*** Available data ***

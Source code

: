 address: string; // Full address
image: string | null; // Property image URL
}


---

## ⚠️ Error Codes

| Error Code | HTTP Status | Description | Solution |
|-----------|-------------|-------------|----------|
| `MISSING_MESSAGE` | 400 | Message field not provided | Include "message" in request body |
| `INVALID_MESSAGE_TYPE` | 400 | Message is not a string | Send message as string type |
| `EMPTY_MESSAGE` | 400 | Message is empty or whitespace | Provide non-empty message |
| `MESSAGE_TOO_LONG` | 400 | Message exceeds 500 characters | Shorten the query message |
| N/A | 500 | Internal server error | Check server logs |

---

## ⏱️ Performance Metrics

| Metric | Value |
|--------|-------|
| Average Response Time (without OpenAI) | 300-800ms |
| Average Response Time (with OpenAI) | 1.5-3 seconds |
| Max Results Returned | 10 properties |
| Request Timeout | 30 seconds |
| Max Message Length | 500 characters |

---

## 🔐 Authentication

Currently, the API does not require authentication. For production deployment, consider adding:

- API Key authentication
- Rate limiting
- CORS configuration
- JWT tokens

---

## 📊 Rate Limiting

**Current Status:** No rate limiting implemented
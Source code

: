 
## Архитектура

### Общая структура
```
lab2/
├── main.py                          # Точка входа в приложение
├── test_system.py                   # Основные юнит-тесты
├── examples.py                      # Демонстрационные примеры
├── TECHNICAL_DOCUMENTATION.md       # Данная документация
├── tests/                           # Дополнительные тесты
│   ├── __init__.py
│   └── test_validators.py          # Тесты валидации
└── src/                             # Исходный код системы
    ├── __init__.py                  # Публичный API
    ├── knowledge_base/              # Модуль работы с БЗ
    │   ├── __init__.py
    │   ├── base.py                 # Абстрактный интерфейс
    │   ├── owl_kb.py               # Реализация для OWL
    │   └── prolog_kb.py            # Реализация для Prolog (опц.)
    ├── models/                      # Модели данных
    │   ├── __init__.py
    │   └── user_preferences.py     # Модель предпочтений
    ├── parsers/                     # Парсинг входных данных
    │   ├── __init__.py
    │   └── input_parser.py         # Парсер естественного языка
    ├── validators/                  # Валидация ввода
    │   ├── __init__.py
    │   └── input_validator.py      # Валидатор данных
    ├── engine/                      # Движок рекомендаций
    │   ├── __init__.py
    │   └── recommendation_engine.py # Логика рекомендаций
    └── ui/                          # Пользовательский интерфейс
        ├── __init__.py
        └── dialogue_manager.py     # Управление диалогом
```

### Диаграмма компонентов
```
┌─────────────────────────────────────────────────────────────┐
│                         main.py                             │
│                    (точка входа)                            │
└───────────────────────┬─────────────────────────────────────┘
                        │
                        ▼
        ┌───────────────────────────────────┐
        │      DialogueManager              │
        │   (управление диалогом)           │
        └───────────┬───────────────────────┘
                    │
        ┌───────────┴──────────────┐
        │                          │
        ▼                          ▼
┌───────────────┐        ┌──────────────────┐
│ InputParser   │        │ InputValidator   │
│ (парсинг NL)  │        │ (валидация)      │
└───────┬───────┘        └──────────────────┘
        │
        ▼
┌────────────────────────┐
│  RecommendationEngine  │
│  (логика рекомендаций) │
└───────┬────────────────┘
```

*** End of Available data ***

- Goal of the exercise
Scan the entries above for the string "characters" and copy each line that contains it.

- Output
| `MESSAGE_TOO_LONG` | 400 | Message exceeds 500 characters | Shorten the query message |
| Max Message Length | 500 characters |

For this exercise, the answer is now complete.